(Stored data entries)
════

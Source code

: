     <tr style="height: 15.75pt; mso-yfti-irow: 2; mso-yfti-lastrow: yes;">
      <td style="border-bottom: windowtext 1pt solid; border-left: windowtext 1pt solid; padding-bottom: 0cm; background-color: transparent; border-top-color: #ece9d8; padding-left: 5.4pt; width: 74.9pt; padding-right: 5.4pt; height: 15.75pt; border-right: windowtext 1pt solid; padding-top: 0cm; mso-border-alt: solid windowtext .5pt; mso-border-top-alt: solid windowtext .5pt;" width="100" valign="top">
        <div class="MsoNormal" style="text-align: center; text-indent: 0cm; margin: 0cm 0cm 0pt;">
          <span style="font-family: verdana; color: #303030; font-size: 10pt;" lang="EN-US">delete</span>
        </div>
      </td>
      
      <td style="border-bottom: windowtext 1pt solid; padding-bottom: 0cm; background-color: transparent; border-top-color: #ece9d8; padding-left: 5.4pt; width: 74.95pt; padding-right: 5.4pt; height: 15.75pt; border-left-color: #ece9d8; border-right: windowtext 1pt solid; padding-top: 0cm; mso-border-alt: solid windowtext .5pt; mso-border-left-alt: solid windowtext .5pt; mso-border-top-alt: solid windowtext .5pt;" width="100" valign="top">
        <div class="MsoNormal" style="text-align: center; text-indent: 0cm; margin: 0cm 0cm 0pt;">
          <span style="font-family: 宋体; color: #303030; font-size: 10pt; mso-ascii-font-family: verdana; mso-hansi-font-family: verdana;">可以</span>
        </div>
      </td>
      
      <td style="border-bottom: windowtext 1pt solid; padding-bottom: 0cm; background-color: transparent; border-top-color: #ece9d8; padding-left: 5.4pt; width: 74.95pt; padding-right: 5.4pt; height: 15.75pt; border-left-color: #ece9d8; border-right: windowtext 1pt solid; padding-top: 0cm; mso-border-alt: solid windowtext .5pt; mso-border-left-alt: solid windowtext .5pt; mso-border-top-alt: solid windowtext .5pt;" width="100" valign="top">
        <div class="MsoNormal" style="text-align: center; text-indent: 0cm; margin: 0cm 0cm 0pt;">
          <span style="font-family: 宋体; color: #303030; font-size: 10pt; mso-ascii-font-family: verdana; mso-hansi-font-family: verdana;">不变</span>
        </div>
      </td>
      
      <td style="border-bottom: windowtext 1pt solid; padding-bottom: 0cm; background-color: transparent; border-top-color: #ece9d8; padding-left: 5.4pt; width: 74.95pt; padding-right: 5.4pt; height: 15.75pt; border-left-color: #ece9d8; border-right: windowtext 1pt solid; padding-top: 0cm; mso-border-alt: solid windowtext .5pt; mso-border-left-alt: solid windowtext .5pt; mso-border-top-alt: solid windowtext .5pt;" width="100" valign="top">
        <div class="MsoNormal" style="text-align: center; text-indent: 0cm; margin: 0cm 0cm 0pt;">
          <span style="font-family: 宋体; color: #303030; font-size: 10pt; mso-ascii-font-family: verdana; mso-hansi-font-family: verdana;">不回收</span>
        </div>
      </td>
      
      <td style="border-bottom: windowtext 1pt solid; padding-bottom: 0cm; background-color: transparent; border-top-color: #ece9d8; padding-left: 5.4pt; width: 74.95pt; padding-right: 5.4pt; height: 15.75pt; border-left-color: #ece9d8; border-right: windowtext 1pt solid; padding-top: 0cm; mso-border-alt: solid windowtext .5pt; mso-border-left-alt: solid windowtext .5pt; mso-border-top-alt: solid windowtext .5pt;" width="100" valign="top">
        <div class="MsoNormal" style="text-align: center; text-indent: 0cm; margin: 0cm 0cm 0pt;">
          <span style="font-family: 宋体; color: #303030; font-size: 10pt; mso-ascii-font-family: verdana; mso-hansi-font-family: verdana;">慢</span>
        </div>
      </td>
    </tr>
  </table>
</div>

════

HOW TO COMPLETE THIS TASK -> Retype the entries above. Match them exactly.

RESPONSE BOX ->
Source code

:     <tr style="height: 15.75pt; mso-yfti-irow: 2; mso-yfti-lastrow: yes;">
      <td style="border-bottom: windowtext 1pt solid; border-left: windowtext 1pt solid; padding-bottom: 0cm; background-color: transparent; border-top-color: #ece9d8; padding-left: 5.4pt; width: 74.9pt; padding-right: 5.4pt; height: 15.75pt; border-right: windowtext 1pt solid; padding-top: 0cm; mso-border-alt: solid windowtext .5pt; mso-border-top-alt: solid windowtext .5pt;" width="100" valign="top">
        <div class="MsoNormal" style="text-align: center; text-indent: 0cm; margin: 0cm 0cm 0pt;">
          <span style="font-family: verdana; color: #303030; font-size: 10pt;" lang="EN-US">delete</span>
        </div>
      </td>
      
      <td style="border-bottom: windowtext 1pt solid; padding-bottom: 0cm; background-color: transparent; border-top-color: #ece9d8; padding-left: 5.4pt; width: 74.95pt; padding-right: 5.4pt; height: 15.75pt; border-left-color: #ece9d8; border-right: windowtext 1pt solid; padding-top: 0cm; mso-border-alt: solid windowtext .5pt; mso-border-left-alt: solid windowtext .5pt; mso-border-top-alt: solid windowtext .5pt;" width="100" valign="top">
        <div class="MsoNormal" style="text-align: center; text-indent: 0cm; margin: 0cm 0cm 0pt;">
          <span style="font-family: 宋体; color: #303030; font-size: 10pt; mso-ascii-font-family: verdana; mso-hansi-font-family: verdana;">可以</span>
        </div>
      </td>
      
      <td style="border-bottom: windowtext 1pt solid; padding-bottom: 0cm; background-color: transparent; border-top-color: #ece9d8; padding-left: 5.4pt; width: 74.95pt; padding-right: 5.4pt; height: 15.75pt; border-left-color: #ece9d8; border-right: windowtext 1pt solid; padding-top: 0cm; mso-border-alt: solid windowtext .5pt; mso-border-left-alt: solid windowtext .5pt; mso-border-top-alt: solid windowtext .5pt;" width="100" valign="top">
        <div class="MsoNormal" style="text-align: center; text-indent: 0cm; margin: 0cm 0cm 0pt;">
          <span style="font-family: 宋体; color: #303030; font-size: 10pt; mso-ascii-font-family: verdana; mso-hansi-font-family: verdana;">不变</span>
        </div>
      </td>
      
      <td style="border-bottom: windowtext 1pt solid; padding-bottom: 0cm; background-color: transparent; border-top-color: #ece9d8; padding-left: 5.4pt; width: 74.95pt; padding-right: 5.4pt; height: 15.75pt; border-left-color: #ece9d8; border-right: windowtext 1pt solid; padding-top: 0cm; mso-border-alt: solid windowtext .5pt; mso-border-left-alt: solid windowtext .5pt; mso-border-top-alt: solid windowtext .5pt;" width="100" valign="top">
        <div class="MsoNormal" style="text-align: center; text-indent: 0cm; margin: 0cm 0cm 0pt;">
          <span style="font-family: 宋体; color: #303030; font-size: 10pt; mso-ascii-font-family: verdana; mso-hansi-font-family: verdana;">不回收</span>
        </div>
      </td>
      
      <td style="border-bottom: windowtext 1pt solid; padding-bottom: 0cm; background-color: transparent; border-top-color: #ece9d8; padding-left: 5.4pt; width: 74.95pt; padding-right: 5.4pt; height: 15.75pt; border-left-color: #ece9d8; border-right: windowtext 1pt solid; padding-top: 0cm; mso-border-alt: solid windowtext .5pt; mso-border-left-alt: solid windowtext .5pt; mso-border-top-alt: solid windowtext .5pt;" width="100" valign="top">
        <div class="MsoNormal" style="text-align: center; text-indent: 0cm; margin: 0cm 0cm 0pt;">
          <span style="font-family: 宋体; color: #303030; font-size: 10pt; mso-ascii-font-family: verdana; mso-hansi-font-family: verdana;">慢</span>
        </div>
      </td>
    </tr>
  </table>
</div>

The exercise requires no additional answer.